Hi, I read this Topic and I was thinking about its applications in contest but I couldn't get any.
I only know that this algorithm is useful for cryptography but I worder how it could be used in contests.
If you could provide me an example I would be grateful and a problem would be useful too.
Thanks in advance.
UPDATE: thanks to all, i continue reading and I found this link, it is another application.
For example that or that. Both of them are quite common sub-tasks.

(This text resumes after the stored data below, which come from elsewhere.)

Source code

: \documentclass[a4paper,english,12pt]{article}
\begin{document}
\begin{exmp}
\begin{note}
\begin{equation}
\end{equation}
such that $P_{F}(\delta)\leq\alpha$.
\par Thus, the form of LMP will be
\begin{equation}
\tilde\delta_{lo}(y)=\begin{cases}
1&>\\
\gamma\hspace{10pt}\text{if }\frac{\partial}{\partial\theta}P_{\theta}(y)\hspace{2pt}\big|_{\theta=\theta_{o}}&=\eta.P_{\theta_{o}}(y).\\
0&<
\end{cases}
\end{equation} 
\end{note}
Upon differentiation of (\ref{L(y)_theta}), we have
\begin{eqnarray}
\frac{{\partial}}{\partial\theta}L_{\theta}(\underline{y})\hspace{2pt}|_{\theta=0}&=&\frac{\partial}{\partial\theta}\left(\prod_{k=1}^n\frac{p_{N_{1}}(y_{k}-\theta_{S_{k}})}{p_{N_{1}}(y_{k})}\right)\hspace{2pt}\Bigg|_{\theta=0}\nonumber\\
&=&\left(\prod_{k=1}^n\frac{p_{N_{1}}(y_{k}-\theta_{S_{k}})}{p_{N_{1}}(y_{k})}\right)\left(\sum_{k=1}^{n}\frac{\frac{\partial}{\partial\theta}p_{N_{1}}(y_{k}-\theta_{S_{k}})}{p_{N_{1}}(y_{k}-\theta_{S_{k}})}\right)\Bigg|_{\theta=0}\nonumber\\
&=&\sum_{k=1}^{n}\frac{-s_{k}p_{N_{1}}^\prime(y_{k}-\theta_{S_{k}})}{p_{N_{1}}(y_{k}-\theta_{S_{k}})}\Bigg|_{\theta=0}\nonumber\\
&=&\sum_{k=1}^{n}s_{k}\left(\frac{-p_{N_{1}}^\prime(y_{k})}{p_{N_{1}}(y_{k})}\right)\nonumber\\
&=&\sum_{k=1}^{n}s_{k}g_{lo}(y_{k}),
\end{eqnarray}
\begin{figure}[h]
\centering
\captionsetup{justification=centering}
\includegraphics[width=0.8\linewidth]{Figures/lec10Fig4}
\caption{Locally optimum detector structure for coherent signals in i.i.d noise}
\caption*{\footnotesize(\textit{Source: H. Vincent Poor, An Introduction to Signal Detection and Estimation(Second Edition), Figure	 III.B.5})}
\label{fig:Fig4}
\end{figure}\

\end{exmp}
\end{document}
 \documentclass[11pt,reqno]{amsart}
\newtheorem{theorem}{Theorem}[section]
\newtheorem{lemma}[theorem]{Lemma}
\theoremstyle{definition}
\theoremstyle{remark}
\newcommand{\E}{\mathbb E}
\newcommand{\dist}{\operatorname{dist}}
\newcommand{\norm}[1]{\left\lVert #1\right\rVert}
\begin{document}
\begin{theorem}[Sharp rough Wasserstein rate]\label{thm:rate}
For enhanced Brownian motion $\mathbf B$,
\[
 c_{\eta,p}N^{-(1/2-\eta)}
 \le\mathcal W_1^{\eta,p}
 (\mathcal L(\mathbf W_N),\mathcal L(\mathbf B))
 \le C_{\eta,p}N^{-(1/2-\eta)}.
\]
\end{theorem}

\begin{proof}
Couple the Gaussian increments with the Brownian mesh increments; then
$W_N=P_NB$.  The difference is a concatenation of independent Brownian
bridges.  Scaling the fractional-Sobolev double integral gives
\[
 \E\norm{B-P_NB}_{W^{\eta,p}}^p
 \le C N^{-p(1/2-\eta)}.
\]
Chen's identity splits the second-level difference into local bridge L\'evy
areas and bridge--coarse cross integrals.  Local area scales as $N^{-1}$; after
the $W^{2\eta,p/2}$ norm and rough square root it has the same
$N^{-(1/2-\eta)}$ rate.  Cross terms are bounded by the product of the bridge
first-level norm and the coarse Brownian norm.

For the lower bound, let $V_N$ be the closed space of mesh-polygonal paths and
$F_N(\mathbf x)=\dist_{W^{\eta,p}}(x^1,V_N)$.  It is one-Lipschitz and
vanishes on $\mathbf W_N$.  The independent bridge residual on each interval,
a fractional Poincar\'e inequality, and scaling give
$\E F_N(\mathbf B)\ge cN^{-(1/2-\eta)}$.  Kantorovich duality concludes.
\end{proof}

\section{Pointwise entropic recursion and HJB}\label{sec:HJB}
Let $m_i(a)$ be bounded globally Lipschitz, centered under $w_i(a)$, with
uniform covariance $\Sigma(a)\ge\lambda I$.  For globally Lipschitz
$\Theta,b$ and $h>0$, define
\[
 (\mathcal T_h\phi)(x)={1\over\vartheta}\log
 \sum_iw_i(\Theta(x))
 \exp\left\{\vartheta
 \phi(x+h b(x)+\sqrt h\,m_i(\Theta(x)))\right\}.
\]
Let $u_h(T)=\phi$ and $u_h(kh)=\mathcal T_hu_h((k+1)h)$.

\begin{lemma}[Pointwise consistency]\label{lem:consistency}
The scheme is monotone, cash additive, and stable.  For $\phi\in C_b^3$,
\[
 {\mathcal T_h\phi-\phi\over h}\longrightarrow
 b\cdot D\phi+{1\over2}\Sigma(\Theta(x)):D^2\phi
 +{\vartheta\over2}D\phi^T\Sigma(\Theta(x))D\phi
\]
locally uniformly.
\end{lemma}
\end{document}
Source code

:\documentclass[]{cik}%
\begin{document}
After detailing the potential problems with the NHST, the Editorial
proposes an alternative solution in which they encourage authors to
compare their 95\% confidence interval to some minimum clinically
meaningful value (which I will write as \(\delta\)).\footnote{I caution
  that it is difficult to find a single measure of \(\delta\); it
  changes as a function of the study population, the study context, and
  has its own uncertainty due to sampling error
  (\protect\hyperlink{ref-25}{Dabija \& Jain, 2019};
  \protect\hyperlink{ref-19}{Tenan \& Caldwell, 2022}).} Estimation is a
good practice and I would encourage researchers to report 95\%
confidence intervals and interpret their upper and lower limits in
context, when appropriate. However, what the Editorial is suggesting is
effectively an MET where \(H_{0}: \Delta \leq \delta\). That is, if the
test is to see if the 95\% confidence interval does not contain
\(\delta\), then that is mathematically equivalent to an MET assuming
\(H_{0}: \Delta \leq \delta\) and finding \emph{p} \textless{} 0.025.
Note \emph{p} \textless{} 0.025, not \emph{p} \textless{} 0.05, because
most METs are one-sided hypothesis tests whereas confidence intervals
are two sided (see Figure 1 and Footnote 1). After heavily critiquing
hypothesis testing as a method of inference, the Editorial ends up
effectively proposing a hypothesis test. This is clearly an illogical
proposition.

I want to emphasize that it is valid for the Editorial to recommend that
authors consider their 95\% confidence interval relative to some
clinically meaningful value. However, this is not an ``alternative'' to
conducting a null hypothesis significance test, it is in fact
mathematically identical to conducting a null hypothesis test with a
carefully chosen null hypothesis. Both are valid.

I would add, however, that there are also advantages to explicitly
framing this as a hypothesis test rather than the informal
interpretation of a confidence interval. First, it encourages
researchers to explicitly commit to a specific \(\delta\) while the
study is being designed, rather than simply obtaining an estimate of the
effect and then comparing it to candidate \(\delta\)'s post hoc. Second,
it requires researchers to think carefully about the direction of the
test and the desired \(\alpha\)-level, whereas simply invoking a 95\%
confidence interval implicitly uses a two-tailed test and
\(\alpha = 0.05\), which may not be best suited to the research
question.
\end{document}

Here are some problems on UVA online judge from uHunt
10104 — Euclid Problem
10090 — Marbles
10633 — Rare Easy Problem
10673 — Play with Floor and Ceil
It seems, like the third problem can be solved using simple math.
Try to solve Chinese remainder problem using extended Euclidean algorithm.
Could you explain anymore?
Does the explanation hzyfr did make sence or you need more clarification?
Yes, I need more information. :) Thank you.
Try to consider the problem of finding A mod N = n1*n2*...*nk given m1 = A mod n1, m2 = A mod n2, ..., mk = A mod nk.
You can do that via finding A mod n1*n2, A mod n1*n2*n3, A mod n1*n2*n3*n4, ..., A mod N.
It is sufficient to consider the case of two variables.
A = k1*n1 + m1 = k2*n2 + m2
k1*n1 — k2*n2 = m2 — m1
We can find k1 and k2 using Extended GCD.
You can find comprehensive article on CRT on wikipedia.
+1, What a surprising solution. :)
Extend-gcd will give you one solution to the equation ax+by=gcd(x,y). That is a very basic thing when you are trying to deal with linear modular equations and something related to that.
Chinese Remainder Theorem is also a useful tool in solving modular problems as NotImplemented mentioned. You can combine extend-gcd algorithm with CRT to get the result.